Roadmap to the Pharmaceutical Strategy for Europe
Pfizer's response to the public consultation
Pfizer has invested in Europe since 1952. We employ over 18.000 people here and operate 12 R&D and manufacturing sites across 8 Member States, including for APIs and vaccines. We conducted over 900 clinical trials in the EU and are involved in 323 R&D partnerships with EU universities and biotechs (2018). Over 60% of our medicines globally are handled here, with exports reaching patients in over 170 countries. Moreover, 85% of APIs for our patented medicines comes from Europe.
With this in mind, we aim to contribute to a Pharmaceutical Strategy which advances pro-patient and pro-innovation policies and provides an environment for the pharmaceuticals sector to flourish.
Innovative partnerships for better access: Root causes of obstacles to the availability of innovative medicines are multi-factorial. They cannot be addressed by tampering with the regulatory and IP incentives framework, integral to Europe’s ambition to be a world leader in medical innovation. We support the EU Health Coalition’s call for a High-Level Forum on Better Access to Health Innovation to discuss, inter alia, common principles to align medicines’ prices to the level of economic development of the country concerned. In addition, to increase access to paradigm-shifting treatments such as gene therapies while addressing affordability concerns, the EU should enable and encourage the implementation of novel payment models such as spread payments, currently limited by EU accounting rules.
A world-class R&D incentives ecosystem: A key objective of the Pharma Strategy is to “support the European pharmaceutical industry to remain an innovator and world leader”, linking to the EU Industrial Strategy. To achieve this goal, the EU must ensure a world-class incentives ecosystem to attract investment into the development of future treatments for the benefit of patients, including those with rare and paediatric diseases. We believe this can be best achieved via targeted, non-legislative initiatives. To increase R&D in much-needed new antimicrobials to fight AMR, instead, we call for a specific EU Regulation establishing a market-based ‘pull’ incentive, notably transferable exclusivity, with stewardship conditions.
A science-based, competitive and effective regulatory framework: The Roadmap lacks concrete tools to support and encourage clinical development in Europe. This would include more competitive approval times and reduced administrative burden. By implementing the EMA’s 2025 strategy and the Network Strategy, regulatory improvements can be achieved efficiently without the need for legislative change. We also call for a more flexible and simplified post-approval process to monitor the safety and benefit-risk of medicines. To advance the Green Agenda, we support an extended environmental risk assessment to address latent discovered issues, as outlined in the industry’s Eco-Pharmaco-Stewardship approach. This would enable manufacturers to address environmental risks without undermining access to medicines.

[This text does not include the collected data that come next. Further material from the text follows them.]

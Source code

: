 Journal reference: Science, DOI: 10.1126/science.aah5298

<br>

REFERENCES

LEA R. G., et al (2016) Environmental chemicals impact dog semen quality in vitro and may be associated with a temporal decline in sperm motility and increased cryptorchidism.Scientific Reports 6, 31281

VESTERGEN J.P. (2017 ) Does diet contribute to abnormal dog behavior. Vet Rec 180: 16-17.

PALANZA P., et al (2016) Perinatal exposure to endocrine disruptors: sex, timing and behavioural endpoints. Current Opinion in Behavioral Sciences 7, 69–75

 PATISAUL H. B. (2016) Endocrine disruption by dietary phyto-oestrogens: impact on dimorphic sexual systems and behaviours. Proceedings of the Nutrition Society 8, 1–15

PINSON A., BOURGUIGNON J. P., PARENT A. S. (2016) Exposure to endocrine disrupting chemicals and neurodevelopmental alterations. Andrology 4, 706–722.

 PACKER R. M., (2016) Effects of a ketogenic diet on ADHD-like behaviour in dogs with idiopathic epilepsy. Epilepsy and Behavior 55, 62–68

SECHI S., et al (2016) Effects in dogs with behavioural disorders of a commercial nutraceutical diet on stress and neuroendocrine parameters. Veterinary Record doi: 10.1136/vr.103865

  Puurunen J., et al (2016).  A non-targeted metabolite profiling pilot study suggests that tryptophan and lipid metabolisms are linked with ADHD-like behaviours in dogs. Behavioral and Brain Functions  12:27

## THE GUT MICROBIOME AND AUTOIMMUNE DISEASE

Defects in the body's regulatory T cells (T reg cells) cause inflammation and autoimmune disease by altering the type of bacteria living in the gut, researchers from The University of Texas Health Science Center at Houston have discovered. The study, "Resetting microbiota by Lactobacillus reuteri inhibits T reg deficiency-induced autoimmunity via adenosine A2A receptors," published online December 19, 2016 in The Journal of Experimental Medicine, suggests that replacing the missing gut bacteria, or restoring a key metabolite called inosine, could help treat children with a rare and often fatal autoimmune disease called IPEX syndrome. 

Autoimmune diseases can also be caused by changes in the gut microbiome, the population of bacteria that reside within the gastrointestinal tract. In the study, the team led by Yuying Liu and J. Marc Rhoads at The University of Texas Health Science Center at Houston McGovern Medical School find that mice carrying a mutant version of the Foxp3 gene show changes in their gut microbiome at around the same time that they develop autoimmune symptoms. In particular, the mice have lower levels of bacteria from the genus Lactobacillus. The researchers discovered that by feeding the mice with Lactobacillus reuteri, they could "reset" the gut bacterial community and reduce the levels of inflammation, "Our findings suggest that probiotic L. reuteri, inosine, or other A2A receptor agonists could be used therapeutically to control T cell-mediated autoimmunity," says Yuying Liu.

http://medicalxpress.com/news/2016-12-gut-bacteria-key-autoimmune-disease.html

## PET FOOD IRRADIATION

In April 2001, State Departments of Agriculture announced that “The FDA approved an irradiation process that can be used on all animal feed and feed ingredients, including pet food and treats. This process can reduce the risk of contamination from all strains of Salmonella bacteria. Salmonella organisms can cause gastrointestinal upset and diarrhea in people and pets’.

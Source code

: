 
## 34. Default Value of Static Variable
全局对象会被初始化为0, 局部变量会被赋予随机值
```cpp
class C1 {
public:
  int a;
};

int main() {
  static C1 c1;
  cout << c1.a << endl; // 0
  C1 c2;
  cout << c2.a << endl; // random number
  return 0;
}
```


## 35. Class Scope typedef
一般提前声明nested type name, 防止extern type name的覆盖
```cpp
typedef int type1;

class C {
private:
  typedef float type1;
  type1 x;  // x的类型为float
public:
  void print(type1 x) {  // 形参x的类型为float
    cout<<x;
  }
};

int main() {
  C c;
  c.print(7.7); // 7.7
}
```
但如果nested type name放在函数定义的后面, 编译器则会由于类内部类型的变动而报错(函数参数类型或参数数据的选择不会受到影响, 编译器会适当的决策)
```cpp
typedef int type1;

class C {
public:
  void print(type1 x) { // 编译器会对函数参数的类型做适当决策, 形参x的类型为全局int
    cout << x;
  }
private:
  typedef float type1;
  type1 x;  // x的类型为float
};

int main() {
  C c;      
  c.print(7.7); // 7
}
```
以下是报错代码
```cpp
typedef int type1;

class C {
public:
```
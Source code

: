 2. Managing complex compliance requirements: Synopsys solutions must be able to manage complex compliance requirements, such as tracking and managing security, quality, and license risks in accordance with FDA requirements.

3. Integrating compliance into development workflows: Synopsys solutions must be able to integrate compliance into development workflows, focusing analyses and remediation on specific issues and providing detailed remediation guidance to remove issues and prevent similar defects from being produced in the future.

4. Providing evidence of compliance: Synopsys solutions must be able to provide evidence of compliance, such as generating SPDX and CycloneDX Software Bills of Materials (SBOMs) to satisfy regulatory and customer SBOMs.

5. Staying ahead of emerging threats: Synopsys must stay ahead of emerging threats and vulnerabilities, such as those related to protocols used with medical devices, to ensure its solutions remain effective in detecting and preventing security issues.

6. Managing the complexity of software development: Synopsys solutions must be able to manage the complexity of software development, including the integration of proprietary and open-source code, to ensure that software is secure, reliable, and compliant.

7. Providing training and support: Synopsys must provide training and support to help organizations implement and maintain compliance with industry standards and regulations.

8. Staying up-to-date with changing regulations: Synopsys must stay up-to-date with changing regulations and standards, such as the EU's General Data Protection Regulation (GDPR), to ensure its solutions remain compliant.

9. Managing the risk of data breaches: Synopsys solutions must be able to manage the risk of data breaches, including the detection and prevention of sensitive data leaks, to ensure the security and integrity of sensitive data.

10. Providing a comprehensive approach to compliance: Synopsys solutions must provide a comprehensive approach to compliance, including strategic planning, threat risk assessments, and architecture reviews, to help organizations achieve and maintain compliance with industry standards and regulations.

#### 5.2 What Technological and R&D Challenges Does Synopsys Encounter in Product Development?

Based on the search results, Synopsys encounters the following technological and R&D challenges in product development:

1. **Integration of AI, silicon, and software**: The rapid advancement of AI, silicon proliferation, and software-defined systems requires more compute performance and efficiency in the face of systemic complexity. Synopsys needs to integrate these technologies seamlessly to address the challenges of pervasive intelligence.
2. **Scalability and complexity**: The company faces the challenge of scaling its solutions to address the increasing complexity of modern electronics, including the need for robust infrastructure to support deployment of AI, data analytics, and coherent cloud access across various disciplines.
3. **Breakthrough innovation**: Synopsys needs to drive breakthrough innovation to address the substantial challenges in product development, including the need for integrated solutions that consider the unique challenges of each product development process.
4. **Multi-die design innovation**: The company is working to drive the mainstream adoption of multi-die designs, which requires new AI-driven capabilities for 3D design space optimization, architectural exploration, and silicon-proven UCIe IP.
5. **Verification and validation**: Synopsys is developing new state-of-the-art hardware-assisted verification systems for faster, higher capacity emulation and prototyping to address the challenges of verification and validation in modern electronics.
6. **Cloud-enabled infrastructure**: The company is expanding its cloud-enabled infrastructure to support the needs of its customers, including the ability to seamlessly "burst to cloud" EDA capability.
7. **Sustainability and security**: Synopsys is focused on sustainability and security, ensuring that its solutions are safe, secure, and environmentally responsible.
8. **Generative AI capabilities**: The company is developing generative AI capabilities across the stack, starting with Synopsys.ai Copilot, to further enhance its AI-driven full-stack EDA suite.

Flexible and resilient supply chains: During the COVID-19 pandemic, Pfizer was able to meet the increased demand (150-300% higher than average) thanks to our stable and sophisticated global network and healthy pre-COVID inventory safety stocks. We remain committed to working with the EU and Member States on initiatives that support innovative, sustainable manufacturing and supply chain resilience to secure supply for patients. A fragmented, localised approach will not achieve this shared goal. Other measures include enabling rapid and efficient scale-up for supply of quality medicines and vaccines; reducing tariffs and other trade barriers; fighting counterfeit medicines; advancing harmonized regulations; strengthening regulatory oversight in third countries; and sharing data on availability and demand, especially in public health emergencies.